(Collected data entries)
══════════════════════════════
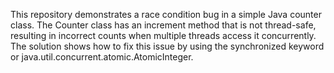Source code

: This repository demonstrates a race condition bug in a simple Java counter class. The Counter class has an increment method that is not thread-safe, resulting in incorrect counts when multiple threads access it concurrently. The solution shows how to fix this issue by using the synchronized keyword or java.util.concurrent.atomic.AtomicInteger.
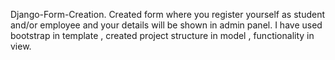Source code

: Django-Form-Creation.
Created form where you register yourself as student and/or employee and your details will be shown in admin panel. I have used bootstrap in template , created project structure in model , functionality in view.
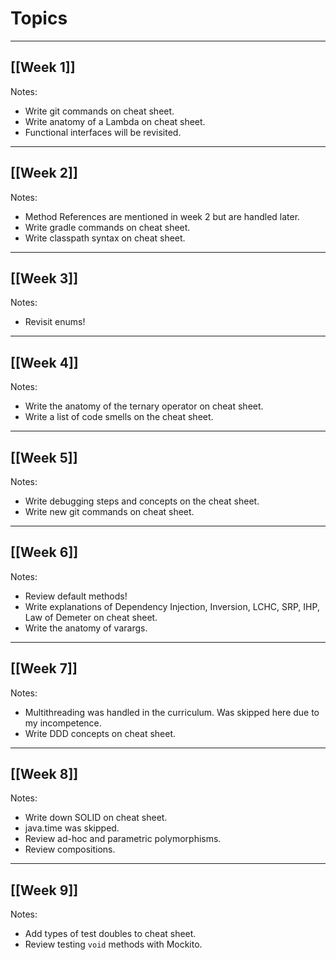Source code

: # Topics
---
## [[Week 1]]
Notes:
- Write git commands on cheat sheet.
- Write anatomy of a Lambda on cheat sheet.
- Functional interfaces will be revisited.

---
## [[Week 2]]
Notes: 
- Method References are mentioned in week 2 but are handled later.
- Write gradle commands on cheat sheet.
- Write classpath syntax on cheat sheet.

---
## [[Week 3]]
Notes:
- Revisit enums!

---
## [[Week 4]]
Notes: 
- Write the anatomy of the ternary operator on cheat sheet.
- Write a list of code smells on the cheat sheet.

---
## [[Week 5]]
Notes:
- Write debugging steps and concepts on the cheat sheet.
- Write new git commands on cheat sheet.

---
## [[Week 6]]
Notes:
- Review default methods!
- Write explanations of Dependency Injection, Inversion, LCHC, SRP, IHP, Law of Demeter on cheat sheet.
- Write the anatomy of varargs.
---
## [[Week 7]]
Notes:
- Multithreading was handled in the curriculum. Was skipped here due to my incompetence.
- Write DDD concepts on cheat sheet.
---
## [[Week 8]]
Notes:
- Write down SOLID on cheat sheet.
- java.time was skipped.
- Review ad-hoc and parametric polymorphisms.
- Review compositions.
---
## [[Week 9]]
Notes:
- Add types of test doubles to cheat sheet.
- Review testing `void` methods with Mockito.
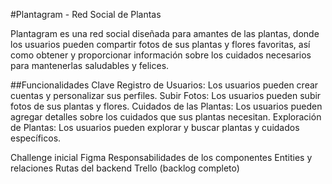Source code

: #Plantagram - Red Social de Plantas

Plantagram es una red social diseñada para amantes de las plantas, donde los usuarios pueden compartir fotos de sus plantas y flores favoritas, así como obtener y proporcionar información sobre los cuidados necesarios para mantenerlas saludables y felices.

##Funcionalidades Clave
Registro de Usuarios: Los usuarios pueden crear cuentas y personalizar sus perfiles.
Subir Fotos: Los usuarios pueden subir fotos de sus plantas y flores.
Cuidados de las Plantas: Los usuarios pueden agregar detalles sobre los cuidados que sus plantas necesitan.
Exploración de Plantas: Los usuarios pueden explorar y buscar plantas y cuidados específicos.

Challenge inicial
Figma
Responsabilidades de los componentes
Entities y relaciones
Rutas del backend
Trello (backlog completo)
══════════════════════════════
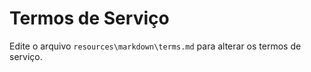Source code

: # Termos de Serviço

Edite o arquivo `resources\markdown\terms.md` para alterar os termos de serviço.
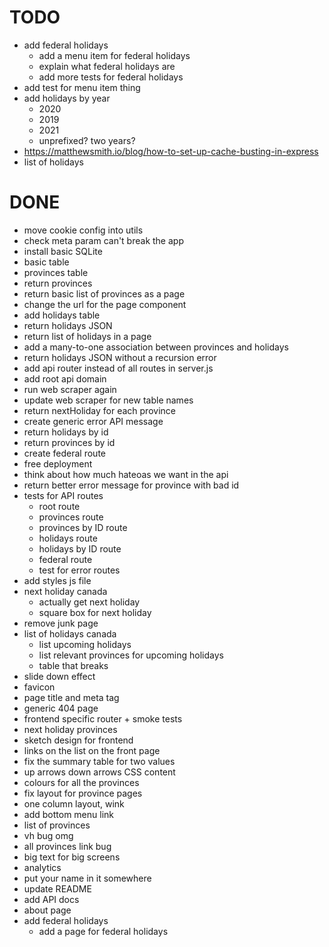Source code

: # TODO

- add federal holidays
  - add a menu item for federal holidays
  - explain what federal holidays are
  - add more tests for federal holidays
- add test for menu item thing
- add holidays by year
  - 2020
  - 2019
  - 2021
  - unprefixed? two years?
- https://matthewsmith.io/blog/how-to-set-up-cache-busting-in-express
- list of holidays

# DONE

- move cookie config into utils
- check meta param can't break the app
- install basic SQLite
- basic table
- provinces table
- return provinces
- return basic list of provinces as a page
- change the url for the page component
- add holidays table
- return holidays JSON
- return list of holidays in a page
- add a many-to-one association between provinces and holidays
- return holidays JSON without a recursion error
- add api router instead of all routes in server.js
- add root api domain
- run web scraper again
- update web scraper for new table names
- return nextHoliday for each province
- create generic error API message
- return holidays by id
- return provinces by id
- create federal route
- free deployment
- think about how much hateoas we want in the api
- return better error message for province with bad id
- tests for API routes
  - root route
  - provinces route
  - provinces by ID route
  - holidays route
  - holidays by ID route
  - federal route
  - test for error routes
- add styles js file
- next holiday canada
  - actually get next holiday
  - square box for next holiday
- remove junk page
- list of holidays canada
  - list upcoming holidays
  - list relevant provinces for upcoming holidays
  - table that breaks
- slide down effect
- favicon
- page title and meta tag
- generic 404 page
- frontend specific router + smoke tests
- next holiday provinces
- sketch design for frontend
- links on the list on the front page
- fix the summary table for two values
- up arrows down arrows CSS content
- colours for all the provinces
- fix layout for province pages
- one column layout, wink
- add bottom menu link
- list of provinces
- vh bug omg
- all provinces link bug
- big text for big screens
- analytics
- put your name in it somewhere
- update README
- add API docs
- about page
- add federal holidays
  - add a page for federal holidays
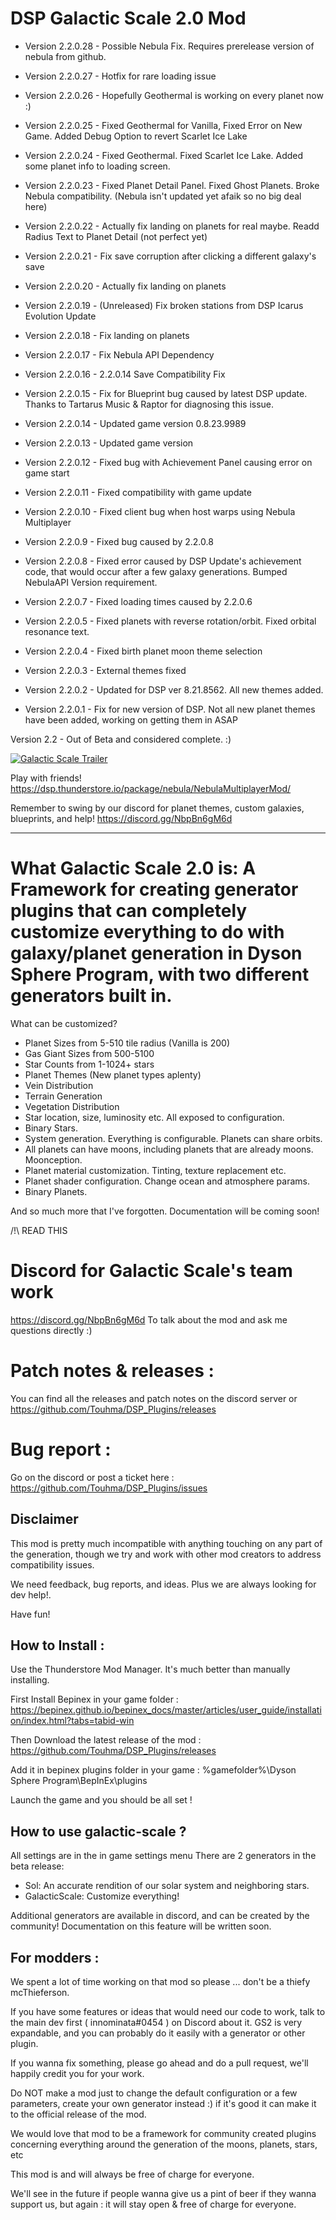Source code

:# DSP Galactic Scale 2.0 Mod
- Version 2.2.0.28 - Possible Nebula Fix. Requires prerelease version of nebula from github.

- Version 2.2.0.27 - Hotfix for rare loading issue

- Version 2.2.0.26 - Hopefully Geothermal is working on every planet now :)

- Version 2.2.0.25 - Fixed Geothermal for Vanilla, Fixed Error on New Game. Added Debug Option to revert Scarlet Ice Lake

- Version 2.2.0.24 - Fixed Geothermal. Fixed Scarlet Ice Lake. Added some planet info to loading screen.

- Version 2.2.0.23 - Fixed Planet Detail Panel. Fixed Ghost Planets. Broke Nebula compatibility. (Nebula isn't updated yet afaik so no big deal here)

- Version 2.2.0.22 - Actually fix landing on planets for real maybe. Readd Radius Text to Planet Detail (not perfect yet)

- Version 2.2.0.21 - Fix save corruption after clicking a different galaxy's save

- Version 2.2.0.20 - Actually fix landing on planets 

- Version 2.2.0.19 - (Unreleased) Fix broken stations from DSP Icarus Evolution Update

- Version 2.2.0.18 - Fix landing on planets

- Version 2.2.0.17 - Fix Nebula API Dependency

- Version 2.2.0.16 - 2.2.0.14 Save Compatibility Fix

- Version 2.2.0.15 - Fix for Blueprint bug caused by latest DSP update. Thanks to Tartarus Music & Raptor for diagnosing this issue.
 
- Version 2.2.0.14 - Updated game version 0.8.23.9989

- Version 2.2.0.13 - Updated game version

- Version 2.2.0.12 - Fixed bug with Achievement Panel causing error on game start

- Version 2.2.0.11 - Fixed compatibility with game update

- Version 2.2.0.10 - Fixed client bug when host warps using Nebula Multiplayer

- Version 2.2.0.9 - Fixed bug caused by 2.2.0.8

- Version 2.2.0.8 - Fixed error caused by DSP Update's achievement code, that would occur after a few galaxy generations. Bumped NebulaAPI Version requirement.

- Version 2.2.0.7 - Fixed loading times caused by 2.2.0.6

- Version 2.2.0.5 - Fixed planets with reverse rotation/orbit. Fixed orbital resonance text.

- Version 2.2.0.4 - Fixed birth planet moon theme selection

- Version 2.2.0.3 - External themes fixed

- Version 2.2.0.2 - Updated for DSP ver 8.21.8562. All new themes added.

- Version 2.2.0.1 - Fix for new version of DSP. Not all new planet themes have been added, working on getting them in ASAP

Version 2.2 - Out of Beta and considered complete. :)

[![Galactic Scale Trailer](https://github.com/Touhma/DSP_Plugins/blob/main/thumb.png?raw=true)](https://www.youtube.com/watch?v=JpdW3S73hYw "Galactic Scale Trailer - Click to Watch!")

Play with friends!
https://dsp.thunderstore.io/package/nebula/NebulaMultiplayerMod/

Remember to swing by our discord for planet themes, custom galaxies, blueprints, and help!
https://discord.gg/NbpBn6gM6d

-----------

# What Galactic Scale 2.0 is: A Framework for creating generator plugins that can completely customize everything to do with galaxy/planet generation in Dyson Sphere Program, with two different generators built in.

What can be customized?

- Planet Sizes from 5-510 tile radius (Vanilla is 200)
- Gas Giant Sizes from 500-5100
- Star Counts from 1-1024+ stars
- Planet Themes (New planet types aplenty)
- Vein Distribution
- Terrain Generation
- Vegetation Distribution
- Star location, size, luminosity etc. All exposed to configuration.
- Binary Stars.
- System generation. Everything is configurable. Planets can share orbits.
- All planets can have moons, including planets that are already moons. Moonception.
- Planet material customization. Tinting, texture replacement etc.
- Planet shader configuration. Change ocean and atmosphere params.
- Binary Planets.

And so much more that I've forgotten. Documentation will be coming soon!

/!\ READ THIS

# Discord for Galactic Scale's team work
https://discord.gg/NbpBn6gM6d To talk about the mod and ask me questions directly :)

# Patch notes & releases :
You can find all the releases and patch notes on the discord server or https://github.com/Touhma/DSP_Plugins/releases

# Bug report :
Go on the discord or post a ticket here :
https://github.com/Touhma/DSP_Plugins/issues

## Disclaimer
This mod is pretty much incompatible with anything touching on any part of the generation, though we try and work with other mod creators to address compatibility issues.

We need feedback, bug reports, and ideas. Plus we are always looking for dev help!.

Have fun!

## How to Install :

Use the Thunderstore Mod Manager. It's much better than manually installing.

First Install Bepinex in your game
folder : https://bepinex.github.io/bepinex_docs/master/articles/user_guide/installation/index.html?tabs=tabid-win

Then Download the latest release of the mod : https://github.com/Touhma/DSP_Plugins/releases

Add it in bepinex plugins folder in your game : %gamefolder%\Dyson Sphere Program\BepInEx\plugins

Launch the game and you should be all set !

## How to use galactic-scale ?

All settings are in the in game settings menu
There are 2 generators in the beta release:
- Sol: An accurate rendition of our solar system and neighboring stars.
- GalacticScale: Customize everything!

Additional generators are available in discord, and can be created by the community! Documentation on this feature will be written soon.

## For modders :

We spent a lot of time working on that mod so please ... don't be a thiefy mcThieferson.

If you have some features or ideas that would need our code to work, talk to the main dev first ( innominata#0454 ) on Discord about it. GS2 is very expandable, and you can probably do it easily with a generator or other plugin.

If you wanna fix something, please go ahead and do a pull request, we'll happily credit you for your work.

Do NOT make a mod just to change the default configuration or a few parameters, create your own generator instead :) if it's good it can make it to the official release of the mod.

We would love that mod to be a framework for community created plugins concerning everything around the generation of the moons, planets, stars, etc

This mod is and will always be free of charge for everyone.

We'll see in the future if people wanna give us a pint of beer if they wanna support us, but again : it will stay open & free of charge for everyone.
══════════════════════════════
Above are the records; print exactly the lines from the line with "- System generation." to the line with "# Bug report", including both, and nothing else.

- **Result**:
- System generation. Everything is configurable. Planets can share orbits.
- All planets can have moons, including planets that are already moons. Moonception.
- Planet material customization. Tinting, texture replacement etc.
- Planet shader configuration. Change ocean and atmosphere params.
- Binary Planets.

And so much more that I've forgotten. Documentation will be coming soon!

/!\ READ THIS

# Discord for Galactic Scale's team work
https://discord.gg/NbpBn6gM6d To talk about the mod and ask me questions directly :)

# Patch notes & releases :
You can find all the releases and patch notes on the discord server or https://github.com/Touhma/DSP_Plugins/releases

# Bug report :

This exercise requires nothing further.